Do you just configure routing or take change?
How does this typically work?
Yeah, it depends.
Like if you are subscribed to an actual chaos tool,
so there's a handful available,
some open source solutions as well.
There'll be often an agent that works on the host
that will get in the middle of the traffic
and either pull the traffic off the wire
and dev null it or whatever from that perspective
so that it never gets up the stack into the application
and blocks it that way to sort of mimic those behaviors or puts delays on it,
slows it down, that kind of scenario.
So that you're not actually making live changes to the built environment.

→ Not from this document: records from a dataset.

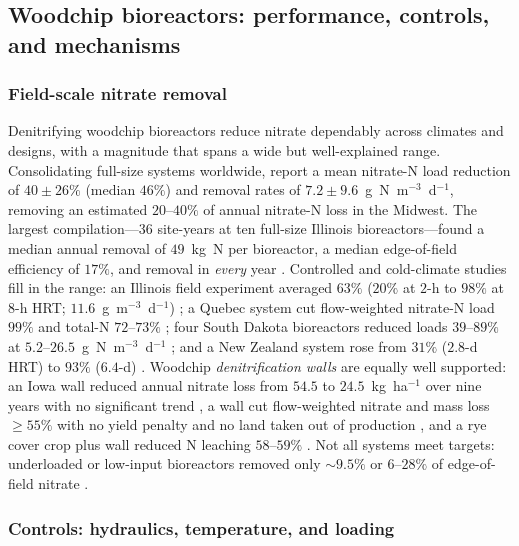 \subsection{Woodchip bioreactors: performance, controls, and mechanisms}

\subsubsection{Field-scale nitrate removal}

Denitrifying woodchip bioreactors reduce nitrate dependably across climates
and designs, with a magnitude that spans a wide but well-explained range.
Consolidating full-size systems worldwide, \textcite{Christianson2021} report
a mean nitrate-N load reduction of $40\pm26\%$ (median $46\%$) and removal
rates of $7.2\pm9.6$~g~N~m$^{-3}$~d$^{-1}$, removing an estimated $20$--$40\%$
of annual nitrate-N loss in the Midwest. The largest compilation---36
site-years at ten full-size Illinois bioreactors---found a median annual
removal of $49$~kg~N per bioreactor, a median edge-of-field efficiency of
$17\%$, and removal in \emph{every} year \parencite{Christianson2026}.
Controlled and cold-climate studies fill in the range: an Illinois field
experiment averaged $63\%$ ($20\%$ at $2$-h to $98\%$ at $8$-h HRT;
$11.6$~g~m$^{-3}$~d$^{-1}$) \parencite{Bell2015}; a Quebec system cut
flow-weighted nitrate-N load $99\%$ and total-N $72$--$73\%$
\parencite{Husk2017}; four South Dakota bioreactors reduced loads $39$--$89\%$
at $5.2$--$26.5$~g~N~m$^{-3}$~d$^{-1}$ \parencite{Thapa2023}; and a New Zealand
system rose from $31\%$ ($2.8$-d HRT) to $93\%$ ($6.4$-d)
\parencite{Rivas2020}. Woodchip \emph{denitrification walls} are equally well
supported: an Iowa wall reduced annual nitrate loss from $54.5$ to
$24.5$~kg~ha$^{-1}$ over nine years with no significant trend
\parencite{Moorman2010}, a wall cut flow-weighted nitrate and mass loss
$\geq55\%$ with no yield penalty and no land taken out of production
\parencite{Jaynes2008}, and a rye cover crop plus wall reduced N leaching
$58$--$59\%$ \parencite{Rogovska2023}. Not all systems meet targets:
underloaded or low-input bioreactors removed only $\sim9.5\%$
\parencite{Bock2018} or $6$--$28\%$ of edge-of-field nitrate \parencite{Maxwell2022}.

\subsubsection{Controls: hydraulics, temperature, and loading}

You are really just getting in the middle of those inner machine conversations
and inflicting the chaos there.
Hey, and how many organizations did you work with
then not just using these game days to figure out where the weak spots are
and learn on how to manually react to it,
but how many are in a state where they
already start to test their auto remediation, like really figuring out, hey, we actually
have some auto remediation in place, meaning our monitoring detects a problem and is then
triggering a script to, I don't know, fix a certain thing like redirecting traffic to
a different system or something like this.
Do you have an idea of how many organizations are that mature to actually have all the remediation
scripts in place that they test with this?

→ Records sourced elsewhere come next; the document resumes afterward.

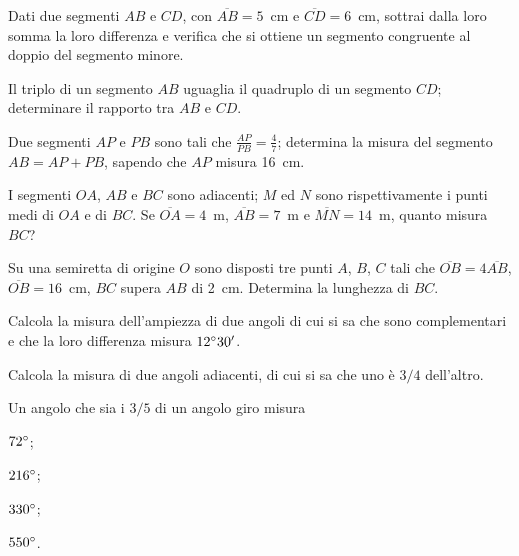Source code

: \begin{multicols}{2}
\begin{esercizio}
\label{ese:1.105}
Dati due segmenti $AB$ e $CD$, con $\overline{AB} = 5$~cm e $\overline{CD} = 6$~cm, sottrai dalla loro somma la loro differenza e verifica che si ottiene un segmento congruente al doppio del segmento minore.
\end{esercizio}

\begin{esercizio}
\label{ese:1.106}
Il triplo di un segmento $AB$ uguaglia il quadruplo di un segmento $CD$; determinare il rapporto tra $AB$ e $CD$.
\end{esercizio}

\begin{esercizio}
\label{ese:1.107}
Due segmenti $AP$ e $PB$ sono tali che $\frac{AP}{PB}=\frac{4}{7}$; determina la misura del segmento $AB=AP+PB$, sapendo che $AP$ misura 16~cm.
\end{esercizio}

\begin{esercizio}
\label{ese:1.108}
I segmenti $OA$, $AB$ e $BC$ sono adiacenti; $M$ ed $N$ sono rispettivamente i punti medi di $OA$ e di $BC$. Se $\overline{OA}=4$~m, $\overline{AB}=7$~m e $\overline{MN}=14$~m, quanto misura $BC$?
\end{esercizio}

\begin{esercizio}
\label{ese:1.109}
Su una semiretta di origine $O$ sono disposti tre punti $A$, $B$, $C$ tali che $\overline{OB}=4\overline{AB}$, $\overline{OB}=16$~cm, $BC$ supera $AB$ di 2~cm. Determina la lunghezza di $BC$.
\end{esercizio}

\begin{esercizio}
\label{ese:1.110}
Calcola la misura dell'ampiezza di due angoli di cui si sa che sono complementari e che la loro differenza misura $12{}^{\circ}30'$.
\end{esercizio}
 
\begin{esercizio}
\label{ese:1.111}
Calcola la misura di due angoli adiacenti, di cui si sa che uno è $3/4$ dell'altro.
\end{esercizio}

\begin{esercizio}
\label{ese:1.112}
Un angolo che sia i $3/5$ di un angolo giro misura
\begin{multicols}{2}
\begin{enumeratea}
\item $72{}^{\circ}$;	\item $216{}^{\circ}$;	\item $330{}^{\circ}$;	\item $550{}^{\circ}$.
\end{enumeratea}
\end{multicols}
\end{esercizio}


\end{multicols}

It feels like that stuff's really just getting started, or I will say maybe just getting
restarted.
Because those are the kinds of things that kind of have to get rebuilt every time you
change an infrastructure paradigm.
It's like you kind of understood what was going on when we all had virtual machines
and powerful load balancers and what happened to have had to happen there.

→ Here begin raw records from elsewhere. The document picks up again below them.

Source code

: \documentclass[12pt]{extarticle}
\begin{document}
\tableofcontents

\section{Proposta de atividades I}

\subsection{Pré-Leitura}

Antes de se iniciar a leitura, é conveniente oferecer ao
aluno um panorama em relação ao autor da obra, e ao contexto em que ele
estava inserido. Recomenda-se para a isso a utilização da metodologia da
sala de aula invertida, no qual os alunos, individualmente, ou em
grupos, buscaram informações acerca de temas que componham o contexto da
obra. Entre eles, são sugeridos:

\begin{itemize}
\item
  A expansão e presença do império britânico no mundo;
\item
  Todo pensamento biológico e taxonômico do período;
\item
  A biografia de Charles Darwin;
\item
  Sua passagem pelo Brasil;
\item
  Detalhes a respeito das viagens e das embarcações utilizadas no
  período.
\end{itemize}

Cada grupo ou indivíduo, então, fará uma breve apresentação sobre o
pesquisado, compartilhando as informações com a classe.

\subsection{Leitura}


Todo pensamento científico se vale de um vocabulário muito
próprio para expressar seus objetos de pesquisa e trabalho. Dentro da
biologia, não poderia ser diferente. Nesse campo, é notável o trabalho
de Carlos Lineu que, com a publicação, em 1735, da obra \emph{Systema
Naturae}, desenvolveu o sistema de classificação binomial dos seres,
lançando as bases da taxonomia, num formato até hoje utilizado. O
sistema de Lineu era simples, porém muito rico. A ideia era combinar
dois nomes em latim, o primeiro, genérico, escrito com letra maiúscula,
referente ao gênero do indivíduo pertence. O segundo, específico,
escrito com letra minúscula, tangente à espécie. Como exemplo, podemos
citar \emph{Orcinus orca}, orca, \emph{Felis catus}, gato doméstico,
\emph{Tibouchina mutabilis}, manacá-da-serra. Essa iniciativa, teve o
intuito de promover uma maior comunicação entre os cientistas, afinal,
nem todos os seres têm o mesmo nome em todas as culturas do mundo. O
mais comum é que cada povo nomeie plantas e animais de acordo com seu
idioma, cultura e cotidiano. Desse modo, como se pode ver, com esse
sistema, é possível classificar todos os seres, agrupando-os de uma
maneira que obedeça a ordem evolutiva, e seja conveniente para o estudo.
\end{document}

And then you have like containers and what you can do there, redeploying a container,
moving that load around.
Now that we're in, folks are starting to move more loads into something like Kubernetes.
There's like another set of solutions that need to get built around those components and what decisions folks want to make about expanding a pod or moving
a pod or whatever they're going to do with it. So I think we're kind of in a place where the folks
that are leading the charge into Kubernetes are just getting that stuff built. And folks that are
more well understood, or I don't want to use the term legacy or vintage, but like more established practices are already well on their way with a lot of that stuff.
So it really varies on and it's one of those ironic things where like the old stuff might have the best auto remediation because they know all they have to do is go in and poke that thing and it's fine versus what kind of sophisticated solution do we want to leverage in our newer environments?
So it widely varies for auto remediation around different kinds of infrastructure and it varies for different kinds of runtimes.
Some of them are better at being restarted and doing a hot restart and and those kinds of things too yeah or systems
taking like as you mentioned kubernetes right kubernetes obviously has some built-in mechanisms
already to recycle pots and and do things like that yeah i just came off the call and and there
the topic auto remediation was also a big thing and the use cases that they came up with is
the classical ones like cleaning uh cleaning discs disk full, or database slowness
because of reindexes needed and stuff like this.
Oh, yeah.
The new triggers and things like that.
The classic things that we've kind of been working on,
like there were issues like 15 and 20 years ago
are still kind of under the hood there being issues.
Yeah, exactly.
Same thing with those performance patterns, right,
Andy? Same old ones in new ways.
It is what it is, yeah.
Hey, now, Mandy, let me ask you, kind of getting to the end,
but so from your world that you see from a page of duty perspective
where people are using your product and your services
to really then handle incident response.
Like you're routing the traffic to the right people, right, obviously.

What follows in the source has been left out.